P.S.: Random advice to anybody working on enterprisey stuff:
1. "Deletion" is too vague and broad. I strongly suggest you call it "deactivation" and some other word like "purging."
2. Deactivation is typically what a company actually wants, even if they don't know to ask for it. By phrasing it that way you also encourage stakeholders to think about "reactivation" before it becomes an architectural problem.
3. True purging is rare, and tends to be related to either disk-space issues or legal requirements. In the latter case, you'll want an audit-trail or tombstone of some sort, meaning it's still a real workflow and not just an easy SQL DELETE statement or something.
The discard gem for rails has put a lot of thought into this and works pretty well, all things considered.
It's not perfect, but I find using a library (either directly for inspiration) is often a shortcut to learning about a lot of edge cases from doing your own things.
Eh, the situation that I've been in, if I recall correctly, is that one has read/write access to all data for reporting, but not the ability to create views (or stored procedures etc) to share.

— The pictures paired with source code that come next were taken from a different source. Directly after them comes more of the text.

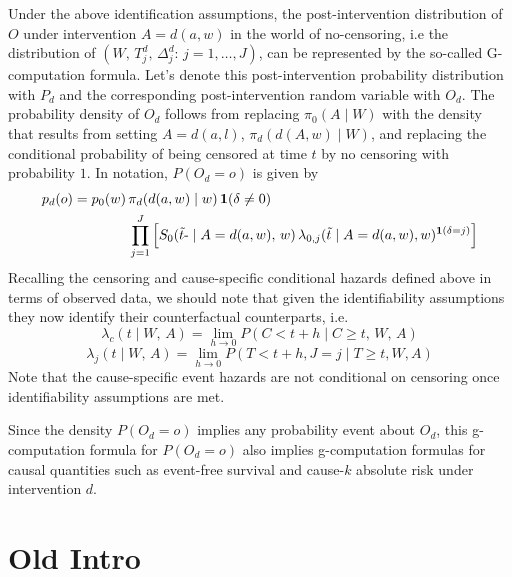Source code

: \documentclass{report}
\newcommand{\1}{\ensuremath{\mathbf{1}}}
\renewcommand{\t}{\ensuremath{\Tilde{t}}}
\newcommand{\g}{\ensuremath{\pi}}
\renewcommand{\L}{\ensuremath{W}}
\renewcommand{\l}{\ensuremath{w}}
\begin{document}
Under the above identification assumptions, the post-intervention distribution of \(O\) under intervention \(A=d(a, \l)\) in the world of no-censoring, i.e the distribution of \((\L,\, T^d_j,\, \Delta^d_j :\, j = 1, \dots, J)\), can be represented by the so-called G-computation formula. Let’s denote this post-intervention probability distribution with \(P_{d}\) and the corresponding post-intervention random variable with \(O_d\). The probability density of \(O_d\) follows from replacing \(\g_0(A \mid \L)\) with the density that results from setting \(A = d(a, l)\), \(\g_d(d(A, \l) \mid \L)\), and replacing the conditional probability of being censored at time \(t\) by no censoring with probability \(1\). In notation, \(P(O_d = o)\) is given by
\begin{align*}
p_{d}(o) = p_{0}(\l) \, &\g_d(d(a, \l) \mid \l) \, \1(\delta \neq 0)\\
&\prod_{j=1}^{J} \left[S_{0}(\t\text{-} \mid A = d(a, \l),\, \l) \, \lambda_{0,j}(\t \mid A = d(a, \l), \l)^{\1(\delta = j)} \right]
\end{align*}
Recalling the censoring and cause-specific conditional hazards defined above in terms of observed data, we should note that given the identifiability assumptions they now identify their counterfactual counterparts, i.e. 
\[\lambda_{c}(t \mid W,\, A) = \lim_{h \to 0}P(C < t + h \mid C \geq t,\, W,\, A)\]
\[\lambda_{j}(t \mid W,\, A)= \lim_{h \to 0}P(T < t+h, J=j \mid T \geq t, W, A)\]
Note that the cause-specific event hazards are not conditional on censoring once identifiability assumptions are met.

Since the density \(P(O_d=o)\) implies any probability event about \(O_d\), this g-computation formula for \(P(O_d=o)\) also implies g-computation formulas for causal quantities such as event-free survival and cause-\(k\) absolute risk under intervention \(d\). 


\section{Old Intro}
\label{sec:orgc40d8f1}
\end{document}
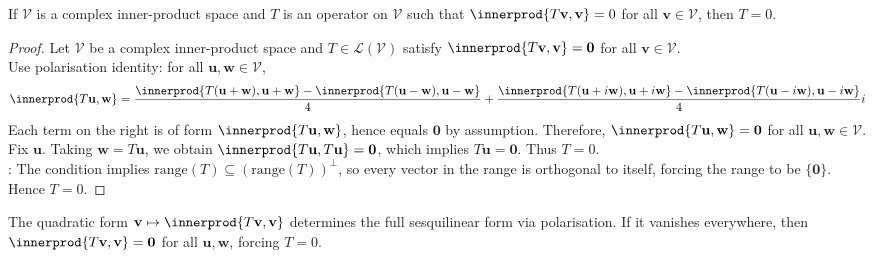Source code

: \begin{proposition} \label{prop:complexinnerprodzero} If $\mathcal{V}$ is a complex inner-product space and $T$ is an operator on $\mathcal{V}$ such that $\innerprod{T \mathbf{v}, \mathbf{v}} = 0$ for all $\mathbf{v} \in \mathcal{V}$, then $T = 0$.
\begin{proof} Let $\mathcal{V}$ be a complex inner-product space and $T \in \mathcal{L}(\mathcal{V})$ satisfy $\innerprod{T \mathbf{v}, \mathbf{v}} = \mathbf{0}$ for all $\mathbf{v} \in \mathcal{V}$.\\
Use polarisation identity: for all $\mathbf{u}, \mathbf{w} \in \mathcal{V}$,
\begin{align}
\innerprod{T \mathbf{u}, \mathbf{w}} = \frac{\innerprod{T(\mathbf{u} + \mathbf{w}), \mathbf{u} + \mathbf{w}} - \innerprod{T(\mathbf{u} - \mathbf{w}), \mathbf{u} - \mathbf{w}}}{4} + \frac{\innerprod{T(\mathbf{u} + i\mathbf{w}), \mathbf{u} + i \mathbf{w}} - \innerprod{T(\mathbf{u} - i\mathbf{w}), \mathbf{u} - i \mathbf{w}}}{4}i \nonumber
\end{align}
Each term on the right is of form $\innerprod{T \mathbf{u}, \mathbf{w}}$, hence equals $\mathbf{0}$ by assumption. Therefore, $\innerprod{T \mathbf{u}, \mathbf{w}} = \mathbf{0}$ for all $\mathbf{u}, \mathbf{w} \in \mathcal{V}$. Fix $\mathbf{u}$. Taking $\mathbf{w} = T \mathbf{u}$, we obtain $\innerprod{T \mathbf{u}, T \mathbf{u}} = \mathbf{0}$, which implies $T \mathbf{u} = \mathbf{0}$. Thus $T = 0$.\\
: The condition implies $\text{range}(T) \subseteq (\text{range}(T))^{\perp}$, so every vector in the range is orthogonal to itself, forcing the range to be $\{ \mathbf{0} \}$. Hence $T = 0$.
\end{proof}
\end{proposition}

The quadratic form $\mathbf{v} \mapsto \innerprod{T \mathbf{v}, \mathbf{v}}$ determines the full sesquilinear form via polarisation. If it vanishes everywhere, then $\innerprod{T \mathbf{v}, \mathbf{v}} = \mathbf{0}$ for all $\mathbf{u}, \mathbf{w}$, forcing $T = 0$.

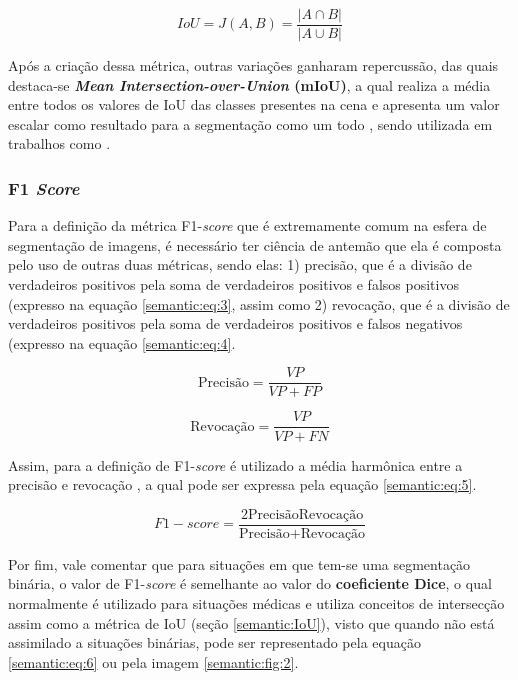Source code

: \begin{equation}
    \label{semantic:eq:2}
    IoU = J(A,B) = \frac{|A \cap B|}{|A \cup B|}
\end{equation}

Após a criação dessa métrica, outras variações ganharam repercussão, das quais destaca-se \textbf{\textit{Mean Intersection-over-Union} (mIoU)}, a qual realiza a média entre todos os valores de IoU das classes presentes na cena e apresenta um valor escalar como resultado para a segmentação como um todo \cite{Minaee2021}, sendo utilizada em trabalhos como \cite{Mohan2020}.


\subsubsection{F1 \textit{Score}}
\label{semantic:f1}

Para a definição da métrica F1-\textit{score} que é extremamente comum na esfera de segmentação de imagens, é necessário ter ciência de antemão que ela é composta pelo uso de outras duas métricas, sendo elas: 1) precisão, que é a divisão de verdadeiros positivos pela soma de verdadeiros positivos e falsos positivos (expresso na equação \ref{semantic:eq:3}, assim como 2) revocação, que é a divisão de verdadeiros positivos pela soma de verdadeiros positivos e falsos negativos (expresso na equação \ref{semantic:eq:4}.

\begin{equation}
    \label{semantic:eq:3}
    \text{Precisão} = \frac{VP}{VP + FP}
\end{equation}

\begin{equation}
    \label{semantic:eq:4}
    \text{Revocação} = \frac{VP}{VP + FN}
\end{equation}

Assim, para a definição de F1-\textit{score} é utilizado a média harmônica entre a precisão e revocação \cite{Minaee2021}, a qual pode ser expressa pela equação \ref{semantic:eq:5}.

\begin{equation}
    \label{semantic:eq:5}
    F1-score = \frac{2 \text{Precisão} \text{Revocação}}{\text{Precisão} + \text{Revocação}}
\end{equation}

Por fim, vale comentar que para situações em que tem-se uma segmentação binária, o valor de F1-\textit{score} é semelhante ao valor do \textbf{coeficiente Dice}, o qual normalmente é utilizado para situações médicas \cite{Minaee2021} e utiliza conceitos de intersecção assim como a métrica de IoU (seção \ref{semantic:IoU}), visto que quando não está assimilado a situações binárias, pode ser representado pela equação \ref{semantic:eq:6} ou pela imagem \ref{semantic:fig:2}.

Where I am now, (as far as Oracle goes) you can't even create your own tables under your own schema. A view requires a meeting with a DBA and their manager and really special, compelling arguments.
Can you just have a general policy where every table that has an is_deleted flag also automatically gets a view, and clients must use the view unless they have a particular need to access deleted data?
Not sure about drawbacks but another solution would be to change the point where you do the queries instead. So you have a "user" object that is largely saved the same as most other "crud" objects, so you have a layer for those, add the flag there.
as far as I understand this would only work for users who don't have access to "deleted" rows. Are access rules a good way to handle this? Serious question. My solution would be to have views as "guards" for every table.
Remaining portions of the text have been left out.